Each node in the tree comprises of group of 3 boxes:

  • A box containing the node's value
  • A box from which the left subtree originates
  • A box from which the right subtree originates

These 3 boxes are closely arranged in a triangular node group. The box containing the value is at the top of the node group, with the boxes pointing to the left and right subtrees at its bottom left and right, respectively.

For example, consider the following data visualisation.

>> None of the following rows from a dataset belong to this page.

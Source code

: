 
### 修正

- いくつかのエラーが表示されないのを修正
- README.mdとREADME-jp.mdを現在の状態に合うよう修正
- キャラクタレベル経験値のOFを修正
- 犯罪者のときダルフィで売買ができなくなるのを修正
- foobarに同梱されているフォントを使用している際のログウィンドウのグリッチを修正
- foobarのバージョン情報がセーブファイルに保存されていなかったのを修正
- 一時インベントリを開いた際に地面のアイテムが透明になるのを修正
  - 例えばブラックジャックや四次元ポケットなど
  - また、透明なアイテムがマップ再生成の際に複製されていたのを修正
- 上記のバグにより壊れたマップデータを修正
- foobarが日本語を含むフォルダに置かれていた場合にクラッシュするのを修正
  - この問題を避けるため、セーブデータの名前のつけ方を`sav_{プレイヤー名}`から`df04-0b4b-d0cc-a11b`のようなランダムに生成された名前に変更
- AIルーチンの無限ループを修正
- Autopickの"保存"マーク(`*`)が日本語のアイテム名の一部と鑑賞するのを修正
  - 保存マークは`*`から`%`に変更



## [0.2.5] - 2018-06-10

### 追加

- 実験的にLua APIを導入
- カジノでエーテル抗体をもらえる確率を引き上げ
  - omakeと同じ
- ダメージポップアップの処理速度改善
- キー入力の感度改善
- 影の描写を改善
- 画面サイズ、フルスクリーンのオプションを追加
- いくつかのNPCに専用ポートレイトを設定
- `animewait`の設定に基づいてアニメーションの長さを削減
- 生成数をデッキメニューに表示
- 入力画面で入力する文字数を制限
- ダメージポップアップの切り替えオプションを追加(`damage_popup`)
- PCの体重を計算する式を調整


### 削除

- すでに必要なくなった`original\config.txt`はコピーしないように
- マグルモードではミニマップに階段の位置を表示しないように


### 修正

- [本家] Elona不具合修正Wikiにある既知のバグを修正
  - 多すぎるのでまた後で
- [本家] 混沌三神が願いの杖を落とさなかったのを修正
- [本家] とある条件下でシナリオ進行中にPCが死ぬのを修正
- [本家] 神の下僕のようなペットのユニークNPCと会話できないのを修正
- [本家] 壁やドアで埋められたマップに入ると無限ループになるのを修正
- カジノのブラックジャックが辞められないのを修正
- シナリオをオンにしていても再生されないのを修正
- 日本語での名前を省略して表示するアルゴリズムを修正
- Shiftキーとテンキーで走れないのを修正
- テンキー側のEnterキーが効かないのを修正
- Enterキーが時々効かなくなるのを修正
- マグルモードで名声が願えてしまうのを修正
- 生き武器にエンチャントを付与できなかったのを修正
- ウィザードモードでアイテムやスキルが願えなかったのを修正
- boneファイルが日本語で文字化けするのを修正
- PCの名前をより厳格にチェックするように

draw_data(list(1, list(2, null, null), list(3, null, null)));
posterB

The tree has a root node with a value of 1, and it also has a left subtree and a right subtree. The left subtree has a parent node with value 2, while the right subtree has a parent node with value 3.

General Tree mode

This is the general tree view mode which shows the tree representation (left aligned) of a valid tree input, as per the following definition of a tree:

  • A tree of a certain data type is either null, or it is a list whose elements are of that data type, or trees of that data type.

For example, consider the following data visualisation.

draw_data(list(1, list(2), list(3), list(4)));
posterC

This is equivalent to a ternary tree, whose root node has a value of 1, with 3 child nodes with values 2, 3 and 4.

Spacing

There are 3 steps to generating space in the visualizer.

  1. Creating the entire visual canvas (the dark blue backdrop)
  2. Setting the offset from the top left of the visual canvas, from which the data will begin drawing from
  3. Draw the data

Both are done through draw() in the respective view modes. The visual canvas is created through the Stage while the offset is set through the Layer.

Example in GeneralTreeDrawer.tsx:

return (
  <Stage
    key = {key}
    width = {(Config.NWidth + Config.BoxWidth) * (DataVisualizer.longestNodePos + 1) - Config.BoxWidth + x * 2}
    height = {this.downCOUNTER * Config.BoxHeight * 4 + Config.BoxHeight + y * 2}>
    <Layer 
      key = {x + ', ' + y}
      offsetX = {0} 
      offsetY = {this.minY}>
      {this.drawables}
    </Layer>
  </Stage>
);

For the tree view modes, drawing the data involves deliberate calculations to be done to determine the specifications of the tree structure, such as its depth, how much it stretches left or right, and the index of any node at any point in the tree, among others.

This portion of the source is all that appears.